**ASSIGNMENT:** If a line in the records below includes the word "every", count it, then give the total and nothing else.

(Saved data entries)
────────────────────

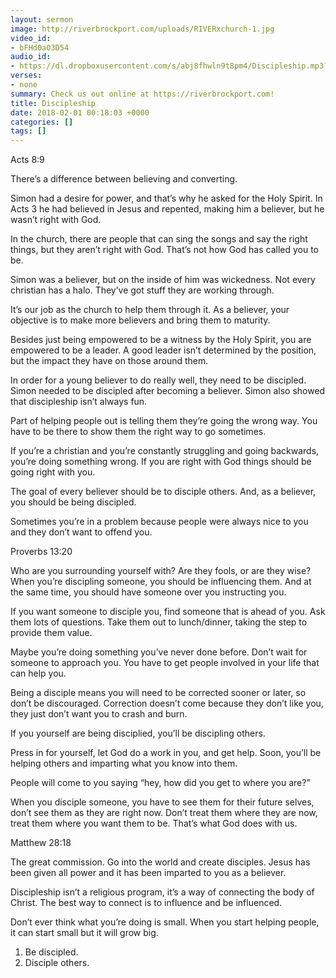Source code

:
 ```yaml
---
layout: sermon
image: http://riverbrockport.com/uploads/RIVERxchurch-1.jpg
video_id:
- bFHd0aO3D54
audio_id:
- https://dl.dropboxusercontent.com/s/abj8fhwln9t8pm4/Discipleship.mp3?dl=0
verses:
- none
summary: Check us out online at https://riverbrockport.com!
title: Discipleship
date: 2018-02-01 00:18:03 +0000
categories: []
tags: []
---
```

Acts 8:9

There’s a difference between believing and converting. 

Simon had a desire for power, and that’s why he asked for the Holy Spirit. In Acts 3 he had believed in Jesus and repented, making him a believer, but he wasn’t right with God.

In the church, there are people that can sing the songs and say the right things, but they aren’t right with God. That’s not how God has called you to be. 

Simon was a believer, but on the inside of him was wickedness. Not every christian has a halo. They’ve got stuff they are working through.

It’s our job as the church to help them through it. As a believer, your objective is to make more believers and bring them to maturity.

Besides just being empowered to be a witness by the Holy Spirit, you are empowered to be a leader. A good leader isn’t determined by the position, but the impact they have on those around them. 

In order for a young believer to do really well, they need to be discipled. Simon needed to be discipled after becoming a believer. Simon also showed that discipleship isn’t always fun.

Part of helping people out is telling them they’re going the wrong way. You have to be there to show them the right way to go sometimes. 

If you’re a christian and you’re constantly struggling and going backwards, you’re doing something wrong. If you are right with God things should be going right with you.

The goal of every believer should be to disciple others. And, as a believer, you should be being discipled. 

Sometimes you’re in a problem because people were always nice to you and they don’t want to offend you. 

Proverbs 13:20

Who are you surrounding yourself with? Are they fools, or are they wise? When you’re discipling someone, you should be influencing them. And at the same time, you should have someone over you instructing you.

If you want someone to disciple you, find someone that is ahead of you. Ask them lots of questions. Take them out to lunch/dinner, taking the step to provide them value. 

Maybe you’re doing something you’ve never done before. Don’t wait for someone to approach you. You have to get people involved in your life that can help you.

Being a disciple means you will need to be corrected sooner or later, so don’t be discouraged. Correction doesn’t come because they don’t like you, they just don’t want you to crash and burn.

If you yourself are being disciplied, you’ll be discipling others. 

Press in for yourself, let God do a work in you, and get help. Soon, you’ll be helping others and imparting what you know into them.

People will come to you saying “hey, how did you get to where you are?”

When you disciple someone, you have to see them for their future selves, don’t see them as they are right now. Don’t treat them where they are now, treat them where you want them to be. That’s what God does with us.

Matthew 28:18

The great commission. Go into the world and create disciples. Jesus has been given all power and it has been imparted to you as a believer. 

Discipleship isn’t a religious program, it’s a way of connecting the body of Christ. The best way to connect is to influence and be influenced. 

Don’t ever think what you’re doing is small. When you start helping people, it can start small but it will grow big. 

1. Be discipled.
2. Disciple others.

────────────────────

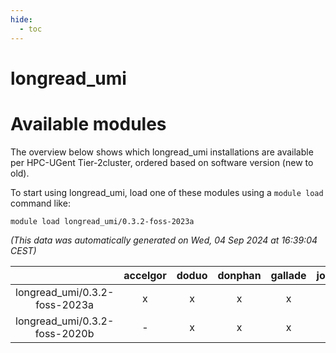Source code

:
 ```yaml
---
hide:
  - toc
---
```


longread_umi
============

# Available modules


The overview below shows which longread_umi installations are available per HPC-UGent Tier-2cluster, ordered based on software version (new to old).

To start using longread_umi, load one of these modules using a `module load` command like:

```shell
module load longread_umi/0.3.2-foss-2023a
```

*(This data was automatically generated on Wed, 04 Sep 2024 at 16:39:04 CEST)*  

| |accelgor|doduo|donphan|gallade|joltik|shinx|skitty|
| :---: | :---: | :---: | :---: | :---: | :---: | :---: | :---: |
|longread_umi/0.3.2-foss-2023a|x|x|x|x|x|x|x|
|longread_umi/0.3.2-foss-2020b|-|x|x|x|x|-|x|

────────────────────

**OUTPUT FOR THIS TASK:** 2